A certain amount of the taste-active compounds in the broth permeated and thus enriched the taste of the SPHSS. Currently, the utilization degree of broth in a factory is very low due to it spoiling easily and thus being inconvenient to store. A large amount of spoiled broth was dipped into underground pipelines directly with a high salt content. It caused very serious environmental pollution. How to improve the utilization of broth is a very important program, both in food processing and the environmental protection field. Drying the broth to get powders has been demonstrated to be an effective method. Food powders, including orange juice powders, soymilk powders and mango powders, were applied in producing innovative formulations by using spray drying (SD) treatment [9,10,11,12]. SD treatment is an operation by which a liquid product is atomized in a hot gas current to obtain high-quality powders instantaneously [13]. In the Chinese meat industry, some factories tried to get broth powder by SD treatment in order to facilitate the storage of broth and shorten the stewing time of SPHSS. However, customers are always concerned about the sensory quality of the reconstituted broth products.

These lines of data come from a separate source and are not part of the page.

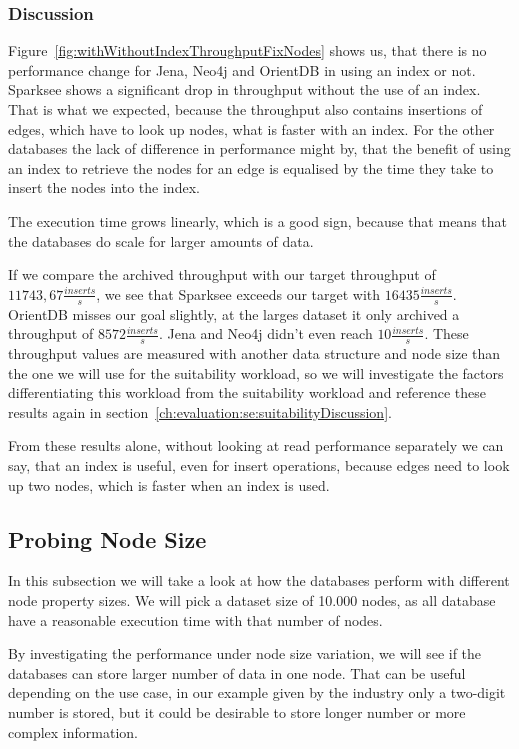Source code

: \subsubsection{Discussion}
Figure~\ref{fig:withWithoutIndexThroughputFixNodes} shows us,
that there is no performance change for Jena, Neo4j and OrientDB in using an index or not.
Sparksee shows a significant drop in throughput without the use of an index.
That is what we expected,
because the throughput also contains insertions of edges,
which have to look up nodes,
what is faster with an index.
For the other databases the lack of difference in performance might by,
that the benefit of using an index to retrieve the nodes for an edge is equalised by the time they take to insert the nodes into the index.

The execution time grows linearly,
which is a good sign,
because that means that the databases do scale for larger amounts of data.

If we compare the archived throughput with our target throughput of $ 11743,67 \frac{inserts}{s} $,
we see that Sparksee exceeds our target with $ 16435 \frac{inserts}{s} $.
OrientDB misses our goal slightly,
at the larges dataset it only archived a throughput of $ 8572 \frac{inserts}{s} $.
Jena and Neo4j didn't even reach $ 10 \frac{inserts}{s} $.
These throughput values are measured with another data structure and node size than the one we will use for the suitability workload,
so we will investigate the factors differentiating this workload from the suitability workload and reference these results again in section~\ref{ch:evaluation:se:suitabilityDiscussion}.

From these results alone,
without looking at read performance separately we can say,
that an index is useful,
even for insert operations,
because edges need to look up two nodes,
which is faster when an index is used.

\subsection{Probing Node Size}
\label{ch:evaluation:se:probingNodeSize}
In this subsection we will take a look at how the databases perform with different node property sizes.
We will pick a dataset size of 10.000 nodes,
as all database have a reasonable execution time with that number of nodes.

By investigating the performance under node size variation,
we will see if the databases can store larger number of data in one node.
That can be useful depending on the use case,
in our example given by the industry only a two-digit number is stored,
but it could be desirable to store longer number or more complex information.

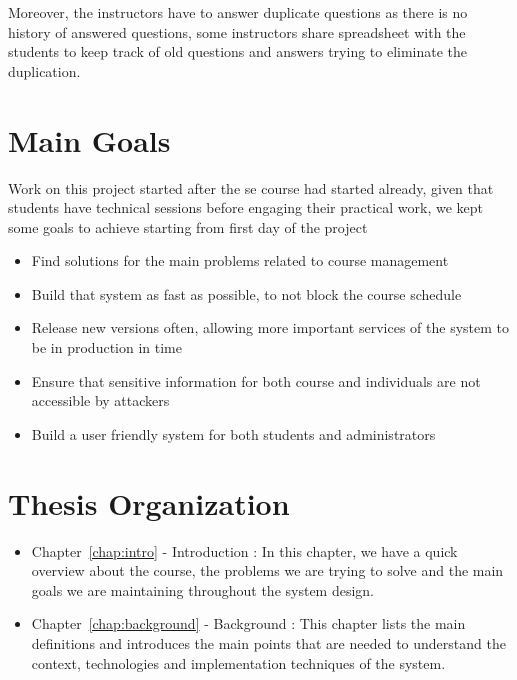 \newParagraph
Moreover, the instructors have to answer duplicate questions as there is no history of answered questions, some instructors share
spreadsheet with the students to keep track of old questions and answers trying to eliminate the duplication.

\section{Main Goals}
\label{sec:main-goals}
Work on this project started after the \ac{se} course had started already, given that students have technical sessions before
engaging their practical work, we kept some goals to achieve starting from first day of the project
\begin{itemize}
  \item Find solutions for the main problems related to course management
  \item Build that system as fast as possible, to not block the course schedule
  \item Release new versions often, allowing more important services of the system to be in production in time
  \item Ensure that sensitive information for both course and individuals are not accessible by attackers
  \item Build a user friendly system for both students and administrators
\end{itemize}

\section{Thesis Organization}
\label{sec:thesis-organization}
\begin{itemize}
  \item Chapter~\ref{chap:intro} - Introduction : In this chapter, we have a quick overview about the course, the problems
  we are trying to solve and the main goals we are maintaining throughout the system design.
  \item Chapter~\ref{chap:background} - Background : This chapter lists the main definitions and introduces the main points that
  are needed to understand the context, technologies and implementation techniques of the system.
\end{itemize}
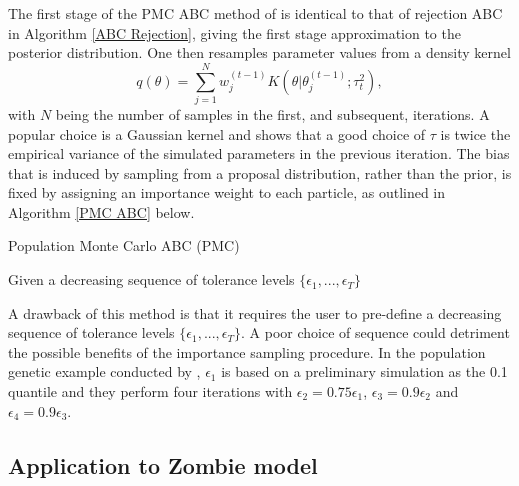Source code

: \documentclass[]{article}
\begin{document}
The first stage of the PMC ABC method of \cite{RN21} is identical to that of rejection ABC in Algorithm \ref{ABC Rejection}, giving the first stage approximation to the posterior distribution. One then resamples parameter values from a density kernel 
$$ q(\theta) = \sum_{j=1}^{N} w_j^{(t-1)} K(\theta| \theta_{j}^{(t-1)};\tau_t^2),$$ 
with $N$ being the number of samples in the first, and subsequent, iterations. A popular choice is a Gaussian kernel and \cite{RN21} shows that a good choice of $\tau$ is twice the empirical variance of the simulated parameters in the previous iteration. The bias that is induced by sampling from a proposal distribution, rather than the prior, is fixed by assigning an importance weight to each particle, as outlined in Algorithm \ref{PMC ABC} below. 


\begin{algorithm}[H]
	\label{PMC ABC}
	\caption{Population Monte Carlo ABC (PMC)}
	Given a decreasing sequence of tolerance levels $\{\epsilon_1, ..., \epsilon_T\}$\;
\end{algorithm}	

A drawback of this method is that it requires the user to pre-define a decreasing sequence of tolerance levels $\{\epsilon_1, ..., \epsilon_T\}$. A poor choice of sequence could detriment the possible benefits of the importance sampling procedure. In the population genetic example conducted by \cite{RN21}, $\epsilon_1$ is based on a preliminary simulation as the 0.1 quantile and they perform four iterations with $\epsilon_2 = 0.75\epsilon_1$, $\epsilon_3 = 0.9\epsilon_2$ and $\epsilon_4 = 0.9\epsilon_3$.

\subsection{Application to Zombie model}
\end{document}
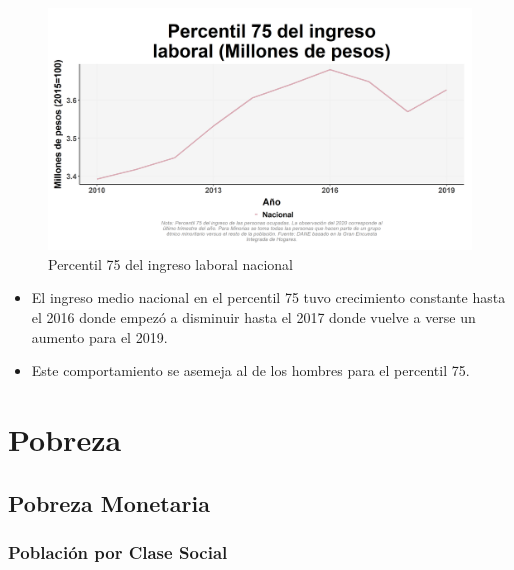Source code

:     \begin{figure}[H]
        \caption{Percentil 75 del ingreso laboral nacional \label{map_result_2} }
        \begin{center}
        \includegraphics[width=\textwidth,keepaspectratio]{img/var_27_trend.png}
        \end{center}
    \end{figure}
            \begin{itemize}
                    \item El ingreso medio nacional en el percentil 75 tuvo crecimiento constante hasta el 2016 donde empezó a disminuir hasta el 2017 donde vuelve a verse un aumento para el 2019.
                    \item Este comportamiento se asemeja al de los hombres para el percentil 75.
                \end{itemize}

\section{Pobreza}
    \subsection{Pobreza Monetaria}
        \subsubsection{Población por Clase Social}

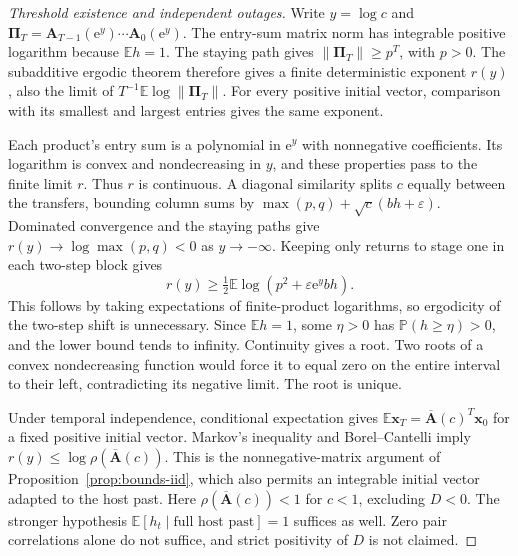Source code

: \begin{proof}[Threshold existence and independent outages]
Write \(y=\log c\) and \(\mathbf\Pi_T=\mathbf A_{T-1}(\mathrm e^y)\cdots\mathbf A_0(\mathrm e^y)\). The entry-sum matrix norm has integrable positive logarithm because \(\mathbb E h=1\). The staying path gives \(\|\mathbf\Pi_T\|\geq p^T\), with \(p>0\). The subadditive ergodic theorem therefore gives a finite deterministic exponent \(r(y)\), also the limit of \(T^{-1}\mathbb E\log\|\mathbf\Pi_T\|\). For every positive initial vector, comparison with its smallest and largest entries gives the same exponent.

Each product's entry sum is a polynomial in \(\mathrm e^y\) with nonnegative coefficients. Its logarithm is convex and nondecreasing in \(y\), and these properties pass to the finite limit \(r\). Thus \(r\) is continuous. A diagonal similarity splits \(c\) equally between the transfers, bounding column sums by \(\max(p,q)+\sqrt c(bh+\varepsilon)\). Dominated convergence and the staying paths give \(r(y)\to\log\max(p,q)<0\) as \(y\to-\infty\). Keeping only returns to stage one in each two-step block gives
\begin{equation}\label{eq:mech-outage-existence}
 r(y)\geq\tfrac12\mathbb E\log(p^2+\varepsilon\mathrm e^y b h).
\end{equation}
This follows by taking expectations of finite-product logarithms, so ergodicity of the two-step shift is unnecessary. Since \(\mathbb E h=1\), some \(\eta>0\) has \(\mathbb P(h\geq\eta)>0\), and the lower bound tends to infinity. Continuity gives a root. Two roots of a convex nondecreasing function would force it to equal zero on the entire interval to their left, contradicting its negative limit. The root is unique.

Under temporal independence, conditional expectation gives \(\mathbb E\mathbf x_T=\overline{\mathbf A}(c)^T\mathbf x_0\) for a fixed positive initial vector. Markov's inequality and Borel--Cantelli imply \(r(y)\leq\log\rho(\overline{\mathbf A}(c))\). This is the nonnegative-matrix argument of Proposition~\ref{prop:bounds-iid}, which also permits an integrable initial vector adapted to the host past. Here \(\rho(\overline{\mathbf A}(c))<1\) for \(c<1\), excluding \(D<0\). The stronger hypothesis \(\mathbb E[h_t\mid\text{full host past}]=1\) suffices as well. Zero pair correlations alone do not suffice, and strict positivity of \(D\) is not claimed.
\end{proof}

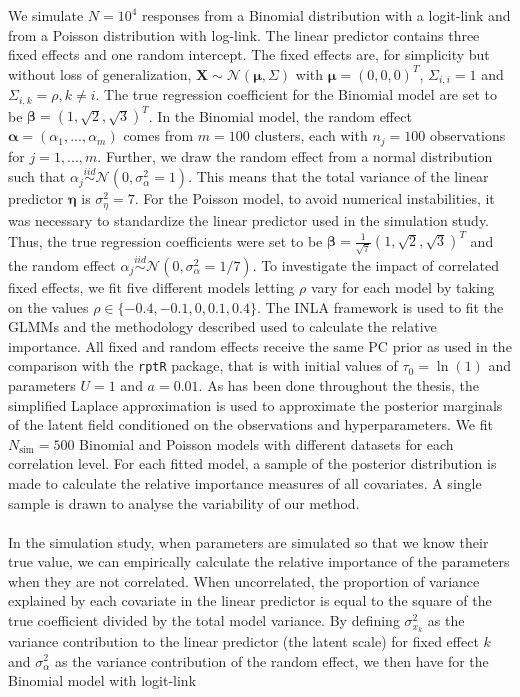 We simulate $N=10^4$ responses from a Binomial distribution with a logit-link and from a Poisson distribution with log-link. The linear predictor contains three fixed effects and one random intercept. The fixed effects are, for simplicity but without loss of generalization, $\mathbf{X} \sim \mathcal{N}(\boldsymbol{\mu}, \Sigma)$ with $\boldsymbol{\mu} = (0, 0, 0)^T$, $\Sigma_{i, i} = 1$ and $\Sigma_{i, k} = \rho, k \neq i$. The true regression coefficient for the Binomial model are set to be $\boldsymbol{\beta}=(1, \sqrt{2}, \sqrt{3})^T$. In the Binomial model, the random effect $\boldsymbol{\alpha}=(\alpha_1, ..., \alpha_m)$ comes from $m=100$ clusters, each with $n_j=100$ observations for $j=1, ..., m$. Further, we draw the random effect from a normal distribution such that $\alpha_j \stackrel{iid}{\sim} \mathcal{N}(0, \sigma^2_{\alpha}=1)$. This means that the total variance of the linear predictor $\boldsymbol{\eta}$ is $\sigma_{\eta}^2=7$. For the Poisson model, to avoid numerical instabilities, it was necessary to standardize the linear predictor used in the simulation study. Thus, the true regression coefficients were set to be $\boldsymbol{\beta}=\frac{1}{\sqrt{7}}(1, \sqrt{2}, \sqrt{3})^T$ and the random effect $\alpha_j \stackrel{iid}{\sim} \mathcal{N}(0, \sigma^2_{\alpha}=1/7)$. To investigate the impact of correlated fixed effects, we fit five different models letting $\rho$ vary for each model by taking on the values $\rho \in \{-0.4, -0.1, 0, 0.1, 0.4\}$. The INLA framework is used to fit the GLMMs and the methodology described used to calculate the relative importance. All fixed and random effects receive the same PC prior as used in the comparison with the \texttt{rptR} package, that is with initial values of $\tau_0=\ln(1)$ and parameters $U=1$ and $a=0.01$. As has been done throughout the thesis, the simplified Laplace approximation is used to approximate the posterior marginals of the latent field conditioned on the observations and hyperparameters. We fit $N_{\text{sim}}=500$ Binomial and Poisson models with different datasets for each correlation level. For each fitted model, a sample of the posterior distribution is made to calculate the relative importance measures of all covariates. A single sample is drawn to analyse the variability of our method. 
\\
\\
In the simulation study, when parameters are simulated so that we know their true value, we can empirically calculate the relative importance of the parameters when they are not correlated. When uncorrelated, the proportion of variance explained by each covariate in the linear predictor is equal to the square of the true coefficient divided by the total model variance. By defining $\sigma_{x_k}^2$ as the variance contribution to the linear predictor (the latent scale) for fixed effect $k$ and $\sigma^2_{\alpha}$ as the variance contribution of the random effect, we then have for the Binomial model with logit-link
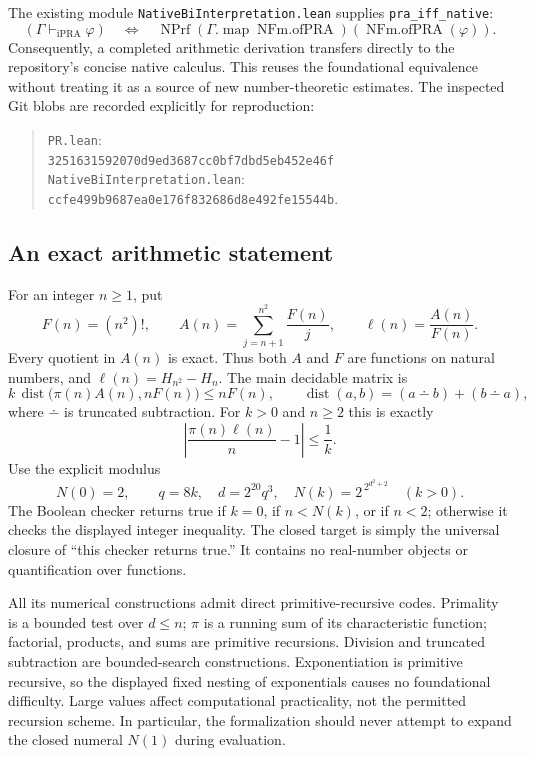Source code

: The existing module \texttt{NativeBiInterpretation.lean} supplies
\texttt{pra\_iff\_native}:
\[
 (\Gamma\vdash_{\mathrm{iPRA}}\varphi)
 \quad\Longleftrightarrow\quad
 \operatorname{NPrf}
   (\Gamma.\operatorname{map}\operatorname{NFm.ofPRA})
   (\operatorname{NFm.ofPRA}(\varphi)).
\]
Consequently, a completed arithmetic derivation transfers directly to the
repository's concise native calculus.  This reuses the foundational
equivalence without treating it as a source of new number-theoretic
estimates. The inspected Git blobs are recorded explicitly for reproduction:
\begin{quote}\small
\texttt{PR.lean}:\\
\texttt{3251631592070d9ed3687cc0bf7dbd5eb452e46f}\\[3pt]
\texttt{NativeBiInterpretation.lean}:\\
\texttt{ccfe499b9687ea0e176f832686d8e492fe15544b}.
\end{quote}

\subsection{An exact arithmetic statement}

For an integer $n\geq 1$, put
\[
 F(n)=(n^2)!,\qquad
 A(n)=\sum_{j=n+1}^{n^2}\frac{F(n)}{j},\qquad
 \ell(n)=\frac{A(n)}{F(n)}.
\]
Every quotient in $A(n)$ is exact.  Thus both $A$ and $F$ are functions on
natural numbers, and $\ell(n)=H_{n^2}-H_n$.  The main decidable matrix is
\[
 k\,\operatorname{dist}\bigl(\pi(n)A(n),nF(n)\bigr)\leq nF(n),
 \qquad
 \operatorname{dist}(a,b)=(a\mathbin{\dotminus}b)+(b\mathbin{\dotminus}a),
\]
where $\dotminus$ is truncated subtraction.  For $k>0$ and $n\geq 2$ this is
exactly
\[
 \left|\frac{\pi(n)\ell(n)}n-1\right|\leq\frac1k.
\]
Use the explicit modulus
\[
 N(0)=2,\qquad
 q=8k,\quad d=2^{20}q^3,\quad
 N(k)=2^{\,2^{d^2+2}}\quad(k>0).
\]
The Boolean checker returns true if $k=0$, if $n<N(k)$, or if $n<2$;
otherwise it checks the displayed integer inequality.  The closed target
is simply the universal closure of ``this checker returns true.''  It
contains no real-number objects or quantification over functions.

All its numerical constructions admit direct primitive-recursive codes.
Primality is a bounded test over $d\leq n$; $\pi$ is a running sum of its
characteristic function; factorial, products, and sums are primitive
recursions.  Division and truncated subtraction are bounded-search
constructions.  Exponentiation is primitive recursive, so the displayed
fixed nesting of exponentials causes no foundational difficulty.  Large
values affect computational practicality, not the permitted recursion
scheme.  In particular, the formalization should never attempt to expand
the closed numeral $N(1)$ during evaluation.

Up to now, no study has been done to explore the composition and taste of reconstituted broth products. In this research, we aimed (1) to explore a feasible method to comprehensively utilize the surplus broth in food processing, (2) to know the effect of reconstituted broth on the taste-active metabolites of pork-hock, and (3) to create a shortened processing method for pork-hock by using reconstituted broth.
A reconstituted broth was prepared by mixing broth powders and water in a certain proportion. In our study, reconstituted broth was used to process two new products: SPH (stewed pork-hock with the reconstituted broth) and MRPH (marinated and roasted pork-hock with the reconstituted broth). In China, stewing and roasting were the two most commonly used methods for processing pork-hock. This is the reason that we chose the two processing methods for researching the taste effect of reconstituted broth. Finally, the taste sensory quality and taste metabolites of the SPHSS were compared with SPH. Meanwhile, the taste sensory quality and taste metabolites of the SPH and MRPH were also compared; we also determined which processing method is more suitable for reconstituted broth.

2. Materials and Methods

2.1. Processing of Broth

We purchased 40 pork-hocks (the joint of the swine’s foreleg and pettitoes), which were from a commercial abattoir, with an average weight of approximately 1–1.2 kg from Duroc × Landrance cross-breed pigs. The process method was according to our previous study [1]. The forty pork-hock pieces were chopped, washed, pre-boiled and fried with 21 g/kg bean paste for 10 min, stewed in broth (including 950 mL/kg water, 3 g/kg Chinese prickly ash, 4 g/kg star anise, 4 g/kg cinnamon, 37 g/kg scallion, 23 g/kg ginger, 16 g/kg garlic, 80 g/kg soy sauce, 29 g/kg bean paste, 20 g/kg rice wine and 35 g/kg sugar) for 90 min. The pork-hocks were stewed in a cooking pot that kept the stewing temperature at 80 °C. After stewing, the broth and solid mixture (pork-hocks and spices) were separated and placed at room temperature until cooling. Finally, 25 L broth was obtained and stored at 4 °C before spray drying.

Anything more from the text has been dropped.